Re: [PATCH 1/2] x86,sched: Add support for frequency invariance

From: Srinivas Pandruvada
Date: Thu Sep 19 2019 - 19:55:34 EST


On Tue, 2019-09-17 at 16:27 +0200, Giovanni Gherdovich wrote:
> Hello Srinivas,
>
> On Fri, 2019-09-13 at 15:52 -0700, Srinivas Pandruvada wrote:
> > On Mon, 2019-09-09 at 04:42 +0200, Giovanni Gherdovich wrote:
> >
> > ...
> >
> > > +
> > > +/*
> > > + * APERF/MPERF frequency ratio computation.
> > > + *
> > > + * The scheduler wants to do frequency invariant accounting and
> > > needs a <1
> > > + * ratio to account for the 'current' frequency, corresponding
> > > to
> > > + * freq_curr / freq_max.
> >
> > I thought this is no longer the restriction and Vincent did some
> > work
> > to remove this restriction.
>
> If you're referring to the patch
>
> 23127296889f "sched/fair: Update scale invariance of PELT"
>
> merged in v5.2, I'm familiar with that and from my understanding you
> still
> want a <1 scaling factor.
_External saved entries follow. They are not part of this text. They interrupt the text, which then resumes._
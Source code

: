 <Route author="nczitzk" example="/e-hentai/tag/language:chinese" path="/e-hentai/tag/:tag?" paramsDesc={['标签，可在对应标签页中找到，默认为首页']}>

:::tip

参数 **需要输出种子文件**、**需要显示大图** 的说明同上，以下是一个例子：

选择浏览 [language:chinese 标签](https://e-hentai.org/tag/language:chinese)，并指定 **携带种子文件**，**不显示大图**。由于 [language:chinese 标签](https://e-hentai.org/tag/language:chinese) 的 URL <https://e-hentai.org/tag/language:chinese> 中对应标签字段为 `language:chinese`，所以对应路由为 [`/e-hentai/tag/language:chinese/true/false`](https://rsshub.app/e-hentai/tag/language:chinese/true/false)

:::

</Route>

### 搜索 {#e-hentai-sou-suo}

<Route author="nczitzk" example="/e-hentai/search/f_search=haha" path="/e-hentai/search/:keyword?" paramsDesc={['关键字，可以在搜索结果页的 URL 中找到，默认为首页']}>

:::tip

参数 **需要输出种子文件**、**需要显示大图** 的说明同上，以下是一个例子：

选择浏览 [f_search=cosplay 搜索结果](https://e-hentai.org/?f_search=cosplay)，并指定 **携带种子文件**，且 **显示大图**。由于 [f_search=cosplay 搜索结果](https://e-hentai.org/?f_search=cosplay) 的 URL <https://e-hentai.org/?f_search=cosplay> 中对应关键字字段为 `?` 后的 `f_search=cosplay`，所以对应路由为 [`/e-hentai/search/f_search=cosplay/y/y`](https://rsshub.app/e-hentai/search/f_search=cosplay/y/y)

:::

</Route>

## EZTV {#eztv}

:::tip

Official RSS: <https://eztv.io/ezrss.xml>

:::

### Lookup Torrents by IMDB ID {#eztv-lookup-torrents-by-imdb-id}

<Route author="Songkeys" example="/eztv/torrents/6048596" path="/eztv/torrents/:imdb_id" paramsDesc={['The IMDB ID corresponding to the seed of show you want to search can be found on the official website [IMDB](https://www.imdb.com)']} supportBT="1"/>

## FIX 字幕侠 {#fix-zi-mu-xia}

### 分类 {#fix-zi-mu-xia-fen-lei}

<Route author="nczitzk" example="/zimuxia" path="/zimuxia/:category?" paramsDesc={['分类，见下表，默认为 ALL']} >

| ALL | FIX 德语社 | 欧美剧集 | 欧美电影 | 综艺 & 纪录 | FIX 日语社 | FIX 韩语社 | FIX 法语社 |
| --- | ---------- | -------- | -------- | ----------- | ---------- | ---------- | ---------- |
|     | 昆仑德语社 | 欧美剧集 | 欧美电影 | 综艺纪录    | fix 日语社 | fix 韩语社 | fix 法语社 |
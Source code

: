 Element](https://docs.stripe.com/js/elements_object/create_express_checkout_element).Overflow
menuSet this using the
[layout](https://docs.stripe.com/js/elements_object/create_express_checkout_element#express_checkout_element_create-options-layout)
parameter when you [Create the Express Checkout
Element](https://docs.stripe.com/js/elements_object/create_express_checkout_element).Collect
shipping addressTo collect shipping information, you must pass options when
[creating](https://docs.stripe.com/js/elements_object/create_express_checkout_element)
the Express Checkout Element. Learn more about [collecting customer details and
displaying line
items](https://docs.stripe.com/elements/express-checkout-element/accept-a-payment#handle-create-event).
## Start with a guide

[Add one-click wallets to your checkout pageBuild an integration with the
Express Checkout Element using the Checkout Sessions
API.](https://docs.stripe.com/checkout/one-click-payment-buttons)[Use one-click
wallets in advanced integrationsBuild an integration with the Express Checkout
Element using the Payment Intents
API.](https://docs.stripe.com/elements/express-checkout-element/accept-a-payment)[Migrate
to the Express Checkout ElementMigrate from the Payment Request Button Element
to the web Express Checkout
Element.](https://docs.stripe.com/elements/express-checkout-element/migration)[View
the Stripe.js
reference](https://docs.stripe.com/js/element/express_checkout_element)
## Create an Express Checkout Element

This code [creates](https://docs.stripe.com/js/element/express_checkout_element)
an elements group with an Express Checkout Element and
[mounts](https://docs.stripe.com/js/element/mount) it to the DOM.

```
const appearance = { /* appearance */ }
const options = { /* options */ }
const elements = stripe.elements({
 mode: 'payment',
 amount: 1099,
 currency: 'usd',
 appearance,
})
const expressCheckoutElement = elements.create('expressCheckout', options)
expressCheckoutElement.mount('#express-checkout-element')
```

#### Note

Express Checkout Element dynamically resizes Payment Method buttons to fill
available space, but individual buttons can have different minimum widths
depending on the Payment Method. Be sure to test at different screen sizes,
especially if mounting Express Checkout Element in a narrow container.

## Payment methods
This is my recalling of the patch:
>
> Vincent was studying some synthetic traces and realized that util_avg
> reported
> by PELT didn't quite match the result you'd get computing the formula
> with pen
> and paper (theoretical value). To address this he changed where the
> scaling
> factor is applied in the PELT formula.
>
> At some point when accumulating the PELT sums, you'll have to measure
> the time
> 'delta' since you last updated PELT. What we have after Vincent's
> change is
> that this time length 'delta' gets itself scaled by the
> freq_curr/freq_max
> ratio:
>
> delta = time since last PELT update
> delta *= freq_percent
>
> In this way time goes at "wall clock speed" only when you're running
> at max
> capacitiy, and goes "slower" (from the PELT point of view) if we're
> running at
> a lower frequency. I don't think Vincent had in mind a faster-than-
> wall-clock
> PELT time (which you'd get w/ freq_percent>1).
>
> Speaking of which, Srinivas, do you have any opinion and/or
> requirement about
> this? I confusely remember Peter Zijlstra saying (more than a year
> ago, now)
> that you would like an unclipped freq_curr/freq_max ratio, and may
> not be
> happy with this patch clipping it to 1 when freq_curr >
> 4_cores_turbo. If
> that's the case, could you elaborate on this?
> Ignore that if it doesn't make sense, I may be mis-remembering.
I was thinking of power efficiency use case particularly for Atom like
platforms, 1C max as you observed is more efficient.

But now sched deadline code is using arch_scale_freq_capacity(() to
calculate dl_se->runtime, where closer to deterministic value with all
cores, may be better, which will be scaled with base_freq.

Thanks,
Srinivas